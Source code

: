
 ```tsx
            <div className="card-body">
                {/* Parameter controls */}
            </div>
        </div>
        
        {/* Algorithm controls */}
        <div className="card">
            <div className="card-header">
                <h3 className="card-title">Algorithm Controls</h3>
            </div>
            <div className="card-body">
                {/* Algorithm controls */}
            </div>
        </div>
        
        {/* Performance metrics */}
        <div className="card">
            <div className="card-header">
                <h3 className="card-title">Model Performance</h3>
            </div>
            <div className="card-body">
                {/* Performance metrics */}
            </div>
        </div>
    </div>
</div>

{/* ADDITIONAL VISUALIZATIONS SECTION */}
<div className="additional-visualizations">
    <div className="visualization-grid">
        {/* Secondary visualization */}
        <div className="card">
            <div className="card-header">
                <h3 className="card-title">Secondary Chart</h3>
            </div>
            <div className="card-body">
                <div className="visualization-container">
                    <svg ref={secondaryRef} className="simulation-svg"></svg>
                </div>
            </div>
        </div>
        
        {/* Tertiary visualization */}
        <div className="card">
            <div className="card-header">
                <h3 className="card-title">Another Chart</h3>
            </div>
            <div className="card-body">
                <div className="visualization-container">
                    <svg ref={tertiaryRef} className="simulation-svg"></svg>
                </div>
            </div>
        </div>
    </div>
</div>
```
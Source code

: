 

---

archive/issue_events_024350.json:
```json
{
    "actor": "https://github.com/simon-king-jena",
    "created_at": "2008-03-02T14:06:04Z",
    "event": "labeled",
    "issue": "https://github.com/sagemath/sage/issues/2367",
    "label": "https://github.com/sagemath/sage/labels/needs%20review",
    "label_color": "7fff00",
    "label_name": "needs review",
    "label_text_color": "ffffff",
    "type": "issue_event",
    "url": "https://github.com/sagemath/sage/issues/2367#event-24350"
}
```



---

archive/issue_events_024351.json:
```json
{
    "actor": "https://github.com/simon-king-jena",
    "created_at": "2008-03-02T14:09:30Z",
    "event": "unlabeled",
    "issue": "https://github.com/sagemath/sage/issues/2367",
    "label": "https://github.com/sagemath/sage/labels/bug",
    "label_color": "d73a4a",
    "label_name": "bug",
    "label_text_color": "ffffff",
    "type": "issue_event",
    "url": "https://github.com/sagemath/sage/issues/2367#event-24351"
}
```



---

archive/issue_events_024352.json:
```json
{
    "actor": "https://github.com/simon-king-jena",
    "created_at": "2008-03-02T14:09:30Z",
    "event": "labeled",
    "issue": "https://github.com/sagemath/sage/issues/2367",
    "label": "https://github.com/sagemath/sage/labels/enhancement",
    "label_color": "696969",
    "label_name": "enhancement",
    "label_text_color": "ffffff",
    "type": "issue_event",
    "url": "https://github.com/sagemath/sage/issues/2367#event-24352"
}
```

----

Every entry must be retyped in full, exactly as given.

Source code

:
 ```tsx
            <div className="card-body">
                {/* Parameter controls */}
            </div>
        </div>
        
        {/* Algorithm controls */}
        <div className="card">
            <div className="card-header">
                <h3 className="card-title">Algorithm Controls</h3>
            </div>
            <div className="card-body">
                {/* Algorithm controls */}
            </div>
        </div>
        
        {/* Performance metrics */}
        <div className="card">
            <div className="card-header">
                <h3 className="card-title">Model Performance</h3>
            </div>
            <div className="card-body">
                {/* Performance metrics */}
            </div>
        </div>
    </div>
</div>

{/* ADDITIONAL VISUALIZATIONS SECTION */}
<div className="additional-visualizations">
    <div className="visualization-grid">
        {/* Secondary visualization */}
        <div className="card">
            <div className="card-header">
                <h3 className="card-title">Secondary Chart</h3>
            </div>
            <div className="card-body">
                <div className="visualization-container">
                    <svg ref={secondaryRef} className="simulation-svg"></svg>
                </div>
            </div>
        </div>
        
        {/* Tertiary visualization */}
        <div className="card">
            <div className="card-header">
                <h3 className="card-title">Another Chart</h3>
            </div>
            <div className="card-body">
                <div className="visualization-container">
                    <svg ref={tertiaryRef} className="simulation-svg"></svg>
                </div>
            </div>
        </div>
    </div>
</div>
```
Source code

: 

---

archive/issue_events_024350.json:
```json
{
    "actor": "https://github.com/simon-king-jena",
    "created_at": "2008-03-02T14:06:04Z",
    "event": "labeled",
    "issue": "https://github.com/sagemath/sage/issues/2367",
    "label": "https://github.com/sagemath/sage/labels/needs%20review",
    "label_color": "7fff00",
    "label_name": "needs review",
    "label_text_color": "ffffff",
    "type": "issue_event",
    "url": "https://github.com/sagemath/sage/issues/2367#event-24350"
}
```



---

archive/issue_events_024351.json:
```json
{
    "actor": "https://github.com/simon-king-jena",
    "created_at": "2008-03-02T14:09:30Z",
    "event": "unlabeled",
    "issue": "https://github.com/sagemath/sage/issues/2367",
    "label": "https://github.com/sagemath/sage/labels/bug",
    "label_color": "d73a4a",
    "label_name": "bug",
    "label_text_color": "ffffff",
    "type": "issue_event",
    "url": "https://github.com/sagemath/sage/issues/2367#event-24351"
}
```



---

archive/issue_events_024352.json:
```json
{
    "actor": "https://github.com/simon-king-jena",
    "created_at": "2008-03-02T14:09:30Z",
    "event": "labeled",
    "issue": "https://github.com/sagemath/sage/issues/2367",
    "label": "https://github.com/sagemath/sage/labels/enhancement",
    "label_color": "696969",
    "label_name": "enhancement",
    "label_text_color": "ffffff",
    "type": "issue_event",
    "url": "https://github.com/sagemath/sage/issues/2367#event-24352"
}
```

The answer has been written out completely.